▶ _Stored data_:
• • • •

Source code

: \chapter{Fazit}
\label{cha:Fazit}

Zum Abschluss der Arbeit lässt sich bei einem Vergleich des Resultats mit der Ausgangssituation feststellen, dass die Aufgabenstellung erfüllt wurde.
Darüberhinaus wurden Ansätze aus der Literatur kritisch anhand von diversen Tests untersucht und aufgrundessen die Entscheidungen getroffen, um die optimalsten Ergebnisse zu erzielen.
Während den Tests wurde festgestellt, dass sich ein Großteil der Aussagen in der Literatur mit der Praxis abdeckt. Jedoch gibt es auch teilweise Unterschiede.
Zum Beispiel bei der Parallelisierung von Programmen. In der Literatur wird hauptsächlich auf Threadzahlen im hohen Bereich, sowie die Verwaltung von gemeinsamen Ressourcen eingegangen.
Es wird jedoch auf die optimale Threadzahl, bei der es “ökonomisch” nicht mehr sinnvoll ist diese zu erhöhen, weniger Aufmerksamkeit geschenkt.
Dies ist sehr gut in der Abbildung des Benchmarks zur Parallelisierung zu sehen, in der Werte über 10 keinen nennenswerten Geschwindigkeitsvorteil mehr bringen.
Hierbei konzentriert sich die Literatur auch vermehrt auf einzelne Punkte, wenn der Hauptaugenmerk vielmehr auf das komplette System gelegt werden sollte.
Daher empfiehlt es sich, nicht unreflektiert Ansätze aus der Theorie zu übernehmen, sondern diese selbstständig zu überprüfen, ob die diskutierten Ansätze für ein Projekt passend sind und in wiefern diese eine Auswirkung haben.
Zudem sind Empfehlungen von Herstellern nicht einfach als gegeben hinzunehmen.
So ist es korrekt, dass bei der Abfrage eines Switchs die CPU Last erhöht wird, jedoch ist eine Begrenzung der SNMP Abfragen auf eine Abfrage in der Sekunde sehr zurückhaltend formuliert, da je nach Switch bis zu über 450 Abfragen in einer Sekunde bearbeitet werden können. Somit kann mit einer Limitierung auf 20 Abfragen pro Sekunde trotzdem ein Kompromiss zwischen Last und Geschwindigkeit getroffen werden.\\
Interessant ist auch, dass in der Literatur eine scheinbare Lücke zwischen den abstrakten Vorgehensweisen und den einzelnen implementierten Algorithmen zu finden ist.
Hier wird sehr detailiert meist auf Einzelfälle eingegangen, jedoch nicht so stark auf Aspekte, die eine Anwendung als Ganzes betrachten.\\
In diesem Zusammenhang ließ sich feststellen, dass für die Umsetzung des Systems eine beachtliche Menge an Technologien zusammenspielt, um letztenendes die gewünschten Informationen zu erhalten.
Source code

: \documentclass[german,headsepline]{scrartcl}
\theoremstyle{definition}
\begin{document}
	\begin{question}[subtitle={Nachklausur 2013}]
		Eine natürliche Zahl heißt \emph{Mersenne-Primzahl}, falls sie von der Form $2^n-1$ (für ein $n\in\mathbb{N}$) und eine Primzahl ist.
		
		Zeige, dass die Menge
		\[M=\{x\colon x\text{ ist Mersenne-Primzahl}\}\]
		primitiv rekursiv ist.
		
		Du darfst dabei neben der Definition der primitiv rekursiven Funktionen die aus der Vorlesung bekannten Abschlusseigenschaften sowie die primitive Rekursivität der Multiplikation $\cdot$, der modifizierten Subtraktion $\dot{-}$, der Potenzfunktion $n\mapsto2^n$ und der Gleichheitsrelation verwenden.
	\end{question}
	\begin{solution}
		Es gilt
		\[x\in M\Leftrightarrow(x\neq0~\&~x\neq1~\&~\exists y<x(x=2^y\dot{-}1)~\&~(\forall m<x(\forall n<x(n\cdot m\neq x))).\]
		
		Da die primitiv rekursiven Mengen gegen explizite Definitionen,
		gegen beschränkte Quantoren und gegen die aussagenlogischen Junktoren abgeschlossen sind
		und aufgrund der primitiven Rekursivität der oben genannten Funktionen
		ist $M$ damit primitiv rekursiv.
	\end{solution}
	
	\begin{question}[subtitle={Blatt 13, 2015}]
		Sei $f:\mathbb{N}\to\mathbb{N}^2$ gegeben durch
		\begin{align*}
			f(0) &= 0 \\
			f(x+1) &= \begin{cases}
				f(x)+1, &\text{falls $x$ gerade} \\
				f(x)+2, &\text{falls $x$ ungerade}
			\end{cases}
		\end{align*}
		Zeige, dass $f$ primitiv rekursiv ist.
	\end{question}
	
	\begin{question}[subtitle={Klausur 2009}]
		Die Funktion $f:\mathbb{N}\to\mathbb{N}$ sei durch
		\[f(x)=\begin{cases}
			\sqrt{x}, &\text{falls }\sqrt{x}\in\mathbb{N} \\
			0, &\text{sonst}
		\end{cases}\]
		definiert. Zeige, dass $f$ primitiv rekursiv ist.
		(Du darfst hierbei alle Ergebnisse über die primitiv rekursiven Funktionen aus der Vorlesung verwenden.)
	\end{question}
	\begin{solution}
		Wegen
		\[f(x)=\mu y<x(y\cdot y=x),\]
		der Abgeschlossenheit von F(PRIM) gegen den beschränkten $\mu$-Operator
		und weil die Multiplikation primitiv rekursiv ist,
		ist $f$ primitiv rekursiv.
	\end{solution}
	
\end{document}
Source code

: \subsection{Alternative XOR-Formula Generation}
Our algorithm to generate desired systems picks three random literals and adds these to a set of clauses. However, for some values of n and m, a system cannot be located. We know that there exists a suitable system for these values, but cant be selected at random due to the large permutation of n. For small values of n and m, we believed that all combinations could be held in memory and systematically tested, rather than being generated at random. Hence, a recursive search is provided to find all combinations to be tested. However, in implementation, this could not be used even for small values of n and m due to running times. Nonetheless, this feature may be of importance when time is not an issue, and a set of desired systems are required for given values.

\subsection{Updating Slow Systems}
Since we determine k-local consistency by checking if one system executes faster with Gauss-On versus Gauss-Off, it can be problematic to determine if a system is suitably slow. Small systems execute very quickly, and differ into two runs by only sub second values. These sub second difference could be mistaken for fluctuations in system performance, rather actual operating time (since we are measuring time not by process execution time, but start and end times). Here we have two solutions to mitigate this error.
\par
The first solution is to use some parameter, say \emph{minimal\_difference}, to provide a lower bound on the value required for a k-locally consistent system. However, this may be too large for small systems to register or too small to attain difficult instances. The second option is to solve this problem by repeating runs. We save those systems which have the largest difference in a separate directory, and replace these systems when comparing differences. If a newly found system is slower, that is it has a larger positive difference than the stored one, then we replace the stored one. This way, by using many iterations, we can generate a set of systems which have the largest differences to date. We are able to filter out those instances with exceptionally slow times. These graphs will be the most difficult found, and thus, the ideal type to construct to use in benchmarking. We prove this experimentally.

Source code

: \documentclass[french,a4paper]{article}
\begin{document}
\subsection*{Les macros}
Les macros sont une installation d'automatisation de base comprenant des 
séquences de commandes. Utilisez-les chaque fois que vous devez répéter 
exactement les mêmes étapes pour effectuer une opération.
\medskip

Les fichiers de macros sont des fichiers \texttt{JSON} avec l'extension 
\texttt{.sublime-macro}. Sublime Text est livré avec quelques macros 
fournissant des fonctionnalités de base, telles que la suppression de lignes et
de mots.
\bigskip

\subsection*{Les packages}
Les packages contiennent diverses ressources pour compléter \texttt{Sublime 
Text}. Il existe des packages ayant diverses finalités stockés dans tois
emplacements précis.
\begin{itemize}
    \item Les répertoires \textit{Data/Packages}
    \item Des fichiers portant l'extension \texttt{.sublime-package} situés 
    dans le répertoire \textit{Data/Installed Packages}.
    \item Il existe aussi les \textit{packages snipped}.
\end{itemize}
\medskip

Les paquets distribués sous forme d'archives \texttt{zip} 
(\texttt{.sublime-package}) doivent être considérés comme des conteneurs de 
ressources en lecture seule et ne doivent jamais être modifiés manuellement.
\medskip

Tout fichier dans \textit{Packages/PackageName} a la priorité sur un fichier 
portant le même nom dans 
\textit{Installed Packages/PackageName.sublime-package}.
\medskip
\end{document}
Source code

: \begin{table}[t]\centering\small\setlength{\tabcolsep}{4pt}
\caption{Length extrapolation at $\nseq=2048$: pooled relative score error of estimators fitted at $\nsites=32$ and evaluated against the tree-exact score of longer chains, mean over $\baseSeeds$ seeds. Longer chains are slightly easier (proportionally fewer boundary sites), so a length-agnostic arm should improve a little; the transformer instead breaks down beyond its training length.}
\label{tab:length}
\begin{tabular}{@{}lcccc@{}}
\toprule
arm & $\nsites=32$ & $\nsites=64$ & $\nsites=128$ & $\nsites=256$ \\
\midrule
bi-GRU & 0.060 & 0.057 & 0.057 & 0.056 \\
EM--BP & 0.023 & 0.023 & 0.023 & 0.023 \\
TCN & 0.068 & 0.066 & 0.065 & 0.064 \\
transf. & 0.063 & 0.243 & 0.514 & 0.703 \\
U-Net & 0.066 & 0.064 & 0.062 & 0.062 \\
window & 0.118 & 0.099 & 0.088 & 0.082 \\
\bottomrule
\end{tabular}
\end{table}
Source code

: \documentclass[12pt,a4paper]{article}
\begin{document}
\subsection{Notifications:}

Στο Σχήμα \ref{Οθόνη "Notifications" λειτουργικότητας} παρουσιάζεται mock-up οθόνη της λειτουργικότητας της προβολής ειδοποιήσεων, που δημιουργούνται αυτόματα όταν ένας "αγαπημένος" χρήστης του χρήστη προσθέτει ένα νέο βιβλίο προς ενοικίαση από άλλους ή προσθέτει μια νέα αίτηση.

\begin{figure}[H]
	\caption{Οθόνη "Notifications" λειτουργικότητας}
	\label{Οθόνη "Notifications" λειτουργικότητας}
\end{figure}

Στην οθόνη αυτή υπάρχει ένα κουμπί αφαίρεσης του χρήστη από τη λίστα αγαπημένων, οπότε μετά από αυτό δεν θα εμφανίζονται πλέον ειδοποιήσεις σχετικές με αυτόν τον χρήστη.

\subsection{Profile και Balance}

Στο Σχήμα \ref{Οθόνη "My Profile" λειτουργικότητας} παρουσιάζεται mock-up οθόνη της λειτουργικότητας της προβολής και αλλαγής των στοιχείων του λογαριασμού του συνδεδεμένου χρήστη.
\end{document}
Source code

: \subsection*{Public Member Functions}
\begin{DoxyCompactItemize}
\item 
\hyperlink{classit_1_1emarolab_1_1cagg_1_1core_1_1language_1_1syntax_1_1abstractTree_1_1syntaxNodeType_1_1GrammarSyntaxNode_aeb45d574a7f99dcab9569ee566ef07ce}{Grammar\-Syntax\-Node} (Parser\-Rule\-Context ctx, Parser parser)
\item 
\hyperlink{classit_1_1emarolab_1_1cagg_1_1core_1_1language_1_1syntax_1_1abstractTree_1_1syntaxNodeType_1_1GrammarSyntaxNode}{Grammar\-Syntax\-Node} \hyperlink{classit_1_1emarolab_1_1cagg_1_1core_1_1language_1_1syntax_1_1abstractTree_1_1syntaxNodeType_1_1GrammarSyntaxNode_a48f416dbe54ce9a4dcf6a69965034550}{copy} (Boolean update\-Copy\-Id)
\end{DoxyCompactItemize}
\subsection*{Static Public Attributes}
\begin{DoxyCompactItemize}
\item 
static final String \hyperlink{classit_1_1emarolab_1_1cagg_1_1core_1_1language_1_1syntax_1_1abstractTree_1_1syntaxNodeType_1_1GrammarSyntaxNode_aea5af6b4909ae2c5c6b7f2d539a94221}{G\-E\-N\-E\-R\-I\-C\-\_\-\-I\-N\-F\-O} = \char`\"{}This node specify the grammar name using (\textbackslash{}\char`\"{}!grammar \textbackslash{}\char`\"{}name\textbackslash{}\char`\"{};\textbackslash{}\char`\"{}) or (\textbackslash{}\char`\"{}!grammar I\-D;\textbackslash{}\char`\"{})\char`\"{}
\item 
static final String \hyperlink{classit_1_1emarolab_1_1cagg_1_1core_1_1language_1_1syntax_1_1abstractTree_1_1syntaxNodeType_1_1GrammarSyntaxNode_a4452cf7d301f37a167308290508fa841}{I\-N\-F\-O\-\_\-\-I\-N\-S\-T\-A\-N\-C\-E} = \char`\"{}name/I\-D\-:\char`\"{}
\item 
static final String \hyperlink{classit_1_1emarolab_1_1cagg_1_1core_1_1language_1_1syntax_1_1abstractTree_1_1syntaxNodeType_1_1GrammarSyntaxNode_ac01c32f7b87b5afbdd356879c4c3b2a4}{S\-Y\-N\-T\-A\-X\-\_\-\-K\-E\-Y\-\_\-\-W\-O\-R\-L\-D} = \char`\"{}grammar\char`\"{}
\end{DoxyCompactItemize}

• • • •

The line containing "Darüberhinaus wurden Ansätze" marks the end: copy exactly every line from the top of the data above down to it, that line included.

Source code

: \chapter{Fazit}
\label{cha:Fazit}

Zum Abschluss der Arbeit lässt sich bei einem Vergleich des Resultats mit der Ausgangssituation feststellen, dass die Aufgabenstellung erfüllt wurde.
Darüberhinaus wurden Ansätze aus der Literatur kritisch anhand von diversen Tests untersucht und aufgrundessen die Entscheidungen getroffen, um die optimalsten Ergebnisse zu erzielen.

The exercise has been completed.